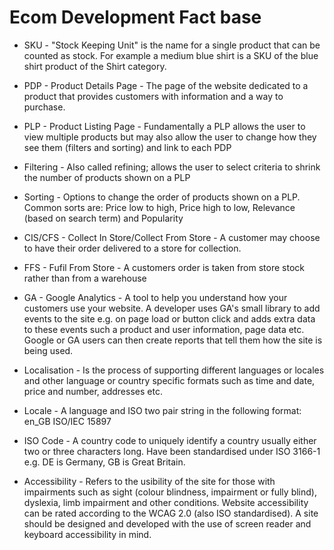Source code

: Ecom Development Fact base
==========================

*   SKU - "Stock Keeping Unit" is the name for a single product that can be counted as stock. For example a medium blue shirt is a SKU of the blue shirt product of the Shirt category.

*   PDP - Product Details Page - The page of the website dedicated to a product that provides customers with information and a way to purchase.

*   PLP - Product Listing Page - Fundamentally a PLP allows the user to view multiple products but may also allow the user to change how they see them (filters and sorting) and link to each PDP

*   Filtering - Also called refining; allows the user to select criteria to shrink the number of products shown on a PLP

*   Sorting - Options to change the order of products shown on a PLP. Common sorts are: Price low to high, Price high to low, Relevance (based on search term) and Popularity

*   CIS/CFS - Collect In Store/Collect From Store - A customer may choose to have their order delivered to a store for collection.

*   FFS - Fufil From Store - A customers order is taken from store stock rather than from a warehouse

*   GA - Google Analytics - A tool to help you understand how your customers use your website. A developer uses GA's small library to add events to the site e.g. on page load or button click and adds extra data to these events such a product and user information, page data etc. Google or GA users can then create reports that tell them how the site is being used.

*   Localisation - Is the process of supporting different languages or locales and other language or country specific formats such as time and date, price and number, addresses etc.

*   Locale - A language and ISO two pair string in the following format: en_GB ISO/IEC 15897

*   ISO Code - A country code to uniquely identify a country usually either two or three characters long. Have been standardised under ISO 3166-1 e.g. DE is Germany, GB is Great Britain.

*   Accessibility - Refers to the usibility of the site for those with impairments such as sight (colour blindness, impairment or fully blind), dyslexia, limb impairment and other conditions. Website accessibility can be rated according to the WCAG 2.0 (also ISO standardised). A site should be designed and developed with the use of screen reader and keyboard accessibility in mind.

--*--

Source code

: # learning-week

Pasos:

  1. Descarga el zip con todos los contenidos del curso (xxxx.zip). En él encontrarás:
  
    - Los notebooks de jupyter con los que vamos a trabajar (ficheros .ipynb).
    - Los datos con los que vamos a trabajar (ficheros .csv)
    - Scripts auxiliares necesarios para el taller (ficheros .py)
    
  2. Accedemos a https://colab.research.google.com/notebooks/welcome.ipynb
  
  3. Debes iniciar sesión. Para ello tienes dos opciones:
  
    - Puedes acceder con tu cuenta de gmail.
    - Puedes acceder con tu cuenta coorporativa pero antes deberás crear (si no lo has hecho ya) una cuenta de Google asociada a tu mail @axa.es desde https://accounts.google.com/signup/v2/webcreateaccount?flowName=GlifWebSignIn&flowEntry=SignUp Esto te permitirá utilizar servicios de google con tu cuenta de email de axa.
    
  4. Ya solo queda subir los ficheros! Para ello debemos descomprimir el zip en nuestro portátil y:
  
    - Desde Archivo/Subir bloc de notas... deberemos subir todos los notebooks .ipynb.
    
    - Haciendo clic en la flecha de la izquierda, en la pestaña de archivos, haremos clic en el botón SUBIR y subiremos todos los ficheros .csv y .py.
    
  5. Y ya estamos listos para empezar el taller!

--*--

_AIM OF THE EXERCISE:_
Above are the entries. Output exactly the lines beginning with the line that has "2. Accedemos a" and ending with the line that has "5. Y ya estamos".

_THE COMPLETED TASK:_
  2. Accedemos a https://colab.research.google.com/notebooks/welcome.ipynb
  
  3. Debes iniciar sesión. Para ello tienes dos opciones:
  
    - Puedes acceder con tu cuenta de gmail.
    - Puedes acceder con tu cuenta coorporativa pero antes deberás crear (si no lo has hecho ya) una cuenta de Google asociada a tu mail @axa.es desde https://accounts.google.com/signup/v2/webcreateaccount?flowName=GlifWebSignIn&flowEntry=SignUp Esto te permitirá utilizar servicios de google con tu cuenta de email de axa.
    
  4. Ya solo queda subir los ficheros! Para ello debemos descomprimir el zip en nuestro portátil y:
  
    - Desde Archivo/Subir bloc de notas... deberemos subir todos los notebooks .ipynb.
    
    - Haciendo clic en la flecha de la izquierda, en la pestaña de archivos, haremos clic en el botón SUBIR y subiremos todos los ficheros .csv y .py.
    
  5. Y ya estamos listos para empezar el taller!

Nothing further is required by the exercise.